Research output: Contribution to journalArticle

24 Scopus citations

Abstract

A dodeca-peptide from the β-subunit of thyroid stimulating hormone (TSH) was used as a model system for developing "multiple-buffer-additive" strategies to effect the separation of structurally-similar peptides. A series of synthetic peptides included six peptides with identical amino acid composition and two with multiple alanine substitutions at selected positions. Those with identical amino acid composition included the native and reverse sequences of residues 101-112 of the β-TSH and four "computer-shuffled" amino acid sequences. Buffer additives such as acetonitrile (ACN), hexane sulfonic acid (HSA), and hexamethonium bromide (HxMBr), were shown to alter selectivity dramatically. HSA, an ion-pairing agent, and ACN, known to alter the hydrophobic environment of the solute, and HxMBr, which is thought to negate solute-wall interactions, are shown to independently effect only partial resolution of the mixture.
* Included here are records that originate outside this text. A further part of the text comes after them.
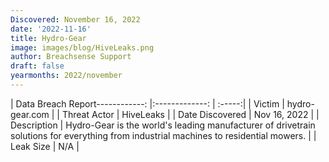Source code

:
 ```yaml
---
Discovered: November 16, 2022
date: '2022-11-16'
title: Hydro-Gear
image: images/blog/HiveLeaks.png
author: Breachsense Support
draft: false
yearmonths: 2022/november
---
```


| Data Breach Report------------:     |:-------------:    | :-----:|
| Victim      | hydro-gear.com      | 
| Threat Actor      | HiveLeaks      | 
| Date Discovered      | Nov 16, 2022      | 
| Description      | Hydro-Gear is the world's leading manufacturer of drivetrain solutions for everything from industrial machines to residential mowers.      | 
| Leak Size      | N/A      | 

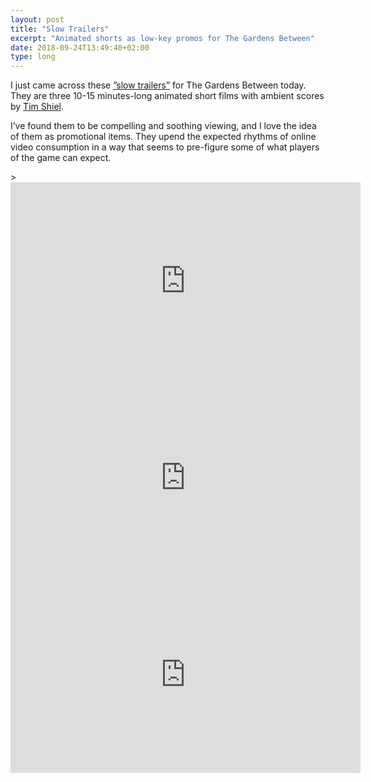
 ```yaml
---
layout: post
title: "Slow Trailers"
excerpt: "Animated shorts as low-key promos for The Gardens Between"
date: 2018-09-24T13:49:40+02:00
type: long
---
```

I just came across these [”slow trailers”](http://relax.thegardensbetween.com) for The Gardens Between today. They are three 10-15 minutes-long animated short films with ambient scores by [Tim Shiel](https://timshiel.bandcamp.com/).

I’ve found them to be compelling and soothing viewing, and I love the idea of them as promotional items. They upend the expected rhythms of online video consumption in a way that seems to pre-figure some of what players of the game can expect.

<div class="youtube-video">>
    <iframe width="560" height="315" src="https://www.youtube.com/embed/73yt3T6ULvM?rel=0" frameborder="0" allow="autoplay; encrypted-media" allowfullscreen></iframe>
</div>

<div class="youtube-video">
    <iframe width="560" height="315" src="https://www.youtube.com/embed/aQZV8vl12_M?rel=0" frameborder="0" allow="autoplay; encrypted-media" allowfullscreen></iframe>
</div>

<div class="youtube-video">
    <iframe width="560" height="315" src="https://www.youtube.com/embed/gXxCkGcMNVE?rel=0" frameborder="0" allow="autoplay; encrypted-media" allowfullscreen></iframe>
</div>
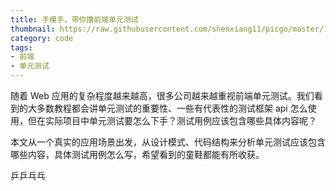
 ```yaml
---
title: 手摸手，带你撸前端单元测试
thumbnail: https://raw.githubusercontent.com/shenxiang11/picgo/master/16666f4a2c06c39f
category: code
tags:
- 前端
- 单元测试
---
```


随着 Web 应用的复杂程度越来越高，很多公司越来越重视前端单元测试。我们看到的大多数教程都会讲单元测试的重要性、一些有代表性的测试框架 api 怎么使用，但在实际项目中单元测试要怎么下手？测试用例应该包含哪些具体内容呢？

本文从一个真实的应用场景出发，从设计模式、代码结构来分析单元测试应该包含哪些内容，具体测试用例怎么写，希望看到的童鞋都能有所收获。

<!-- more -->

乒乒乓乓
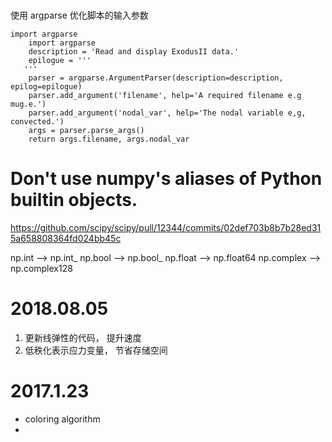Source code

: 

#

使用 argparse 优化脚本的输入参数 

```
import argparse
    import argparse
    description = 'Read and display ExodusII data.'
    epilogue = '''
   '''
    parser = argparse.ArgumentParser(description=description, epilog=epilogue)
    parser.add_argument('filename', help='A required filename e.g mug.e.')
    parser.add_argument('nodal_var', help='The nodal variable e,g, convected.')
    args = parser.parse_args()
    return args.filename, args.nodal_var
```
# Don't use numpy's aliases of Python builtin objects. 
https://github.com/scipy/scipy/pull/12344/commits/02def703b8b7b28ed315a658808364fd024bb45c

np.int --> np.int_
np.bool --> np.bool_
np.float --> np.float64
np.complex --> np.complex128

# 2018.08.05

1. 更新线弹性的代码， 提升速度
2. 低秩化表示应力变量， 节省存储空间

# 2017.1.23

* coloring algorithm 
*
It is shown that only with the proper combination of HSA and ACN are all mixture components resolved. These results re-affirm that CE selectivity may be altered by changes in buffer ionic strength or with the addition of HSA, but also show that further changes in selectivity can be achieved through alteration of buffer hydrophobicity. The observed changes in selectivity accompanying the addition of HSA and ACN may be due to differing electrophoretic mobilities resulting from nearest-neighbor effects or subtle differences in peptide secondary structure or solvation. This emphasizes the importance of employing multiple-buffer-additive strategies for effecting the resolution of peptide mixtures that are difficult to separate.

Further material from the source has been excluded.